Царствование императора Николая II - Сергей Ольденбург
Шрифт:
Интервал:
Закладка:
В начале июля в Москве собрался четвертый земский съезд. На нем впервые в лице князя Н. Ф. Касаткина-Ростовского, избранного курским земством, раздался голос правых. Но огромное большинство съезда было настроено еще левее, чем прежде. То, что было известно о «Булыгинском проекте», не удовлетворяло конституционные круги. Июньские вспышки не смутили земцев, а скорее убедили их в необходимости принять более резкий тон. «На реформу рассчитывать нечего, – говорил И. И. Петрункевич. – Мы можем рассчитывать на себя и на народ. Скажем же это народу. Не надо туманностей… Революция – факт. Мы должны ее отклонить от кровавых форм… Идти с петициями надо не к царю, а к народу». (Это заявление вызвало демонстративный уход со съезда трех правых делегатов.)

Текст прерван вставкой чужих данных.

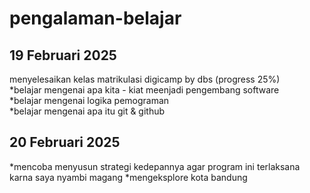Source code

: # pengalaman-belajar

19 Februari 2025
--
menyelesaikan kelas matrikulasi digicamp by dbs (progress 25%)<br>
*belajar mengenai apa kita - kiat meenjadi pengembang software<br>
*belajar mengenai logika pemograman<br>
*belajar mengenai apa itu git & github<br>

20 Februari 2025
--
*mencoba menyusun strategi kedepannya agar program ini terlaksana karna saya nyambi magang
*mengeksplore kota bandung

Съезд постановил обратиться с воззванием к народу и решил уполномочить свое бюро «в случае надобности входить в соглашение с другими организациями». Эта краткая формула вызвала больше всего прений и прошла только 76 голосами против 52. Она открывала возможность соглашений между земской организацией и другими, открыто революционными силами, в первую очередь Союзом союзов.
Государь был возмущен и встревожен такими решениями, принятыми через какой-нибудь месяц после приема делегации – после так лояльно и искренне звучавшей речи князя Трубецкого. Он поручил сенатору Постовскому запросить руководителей земских съездов – как понимать такое противоречие между словами и делами? Запрошенные лица доказывали, что никакого противоречия нет, что обращение к народу – только «новый шаг на прежнем пути»; а фактически руководившая июльским съездом группа «земцев-конституционалистов» прямо постановила: «Посылка депутации 6 июня представляется не актом земских конституционалистов, а актом коалиционного съезда, и результат ее ни в чем не связывает нас».
Таким образом, когда государь захотел снестись с «земскими людьми», которые приходили к нему с хорошими словами, – вдруг оказалось, что обращаться не к кому. Это оставило горький след в его душе и создало в нем убеждение, что на эти круги «положиться нельзя». Между тем сознательной неискренности тут не было ни с чьей стороны: земские съезды не были организованной силой; они бывали только орудием других, более сплоченных групп, и прежде всего Союза освобождения.
18 июля в Петергофе начались совещания по поводу проекта Государственной думы. В них участвовало несколько десятков человек – великие князья, министры, наиболее видные члены Госсовета, несколько сенаторов, а также известный историк профессор В. О. Ключевский. Председательствовал государь. Когда статья была достаточно обсуждена, государь объявлял, утверждает ли он ее или нет; это заменяло голосование.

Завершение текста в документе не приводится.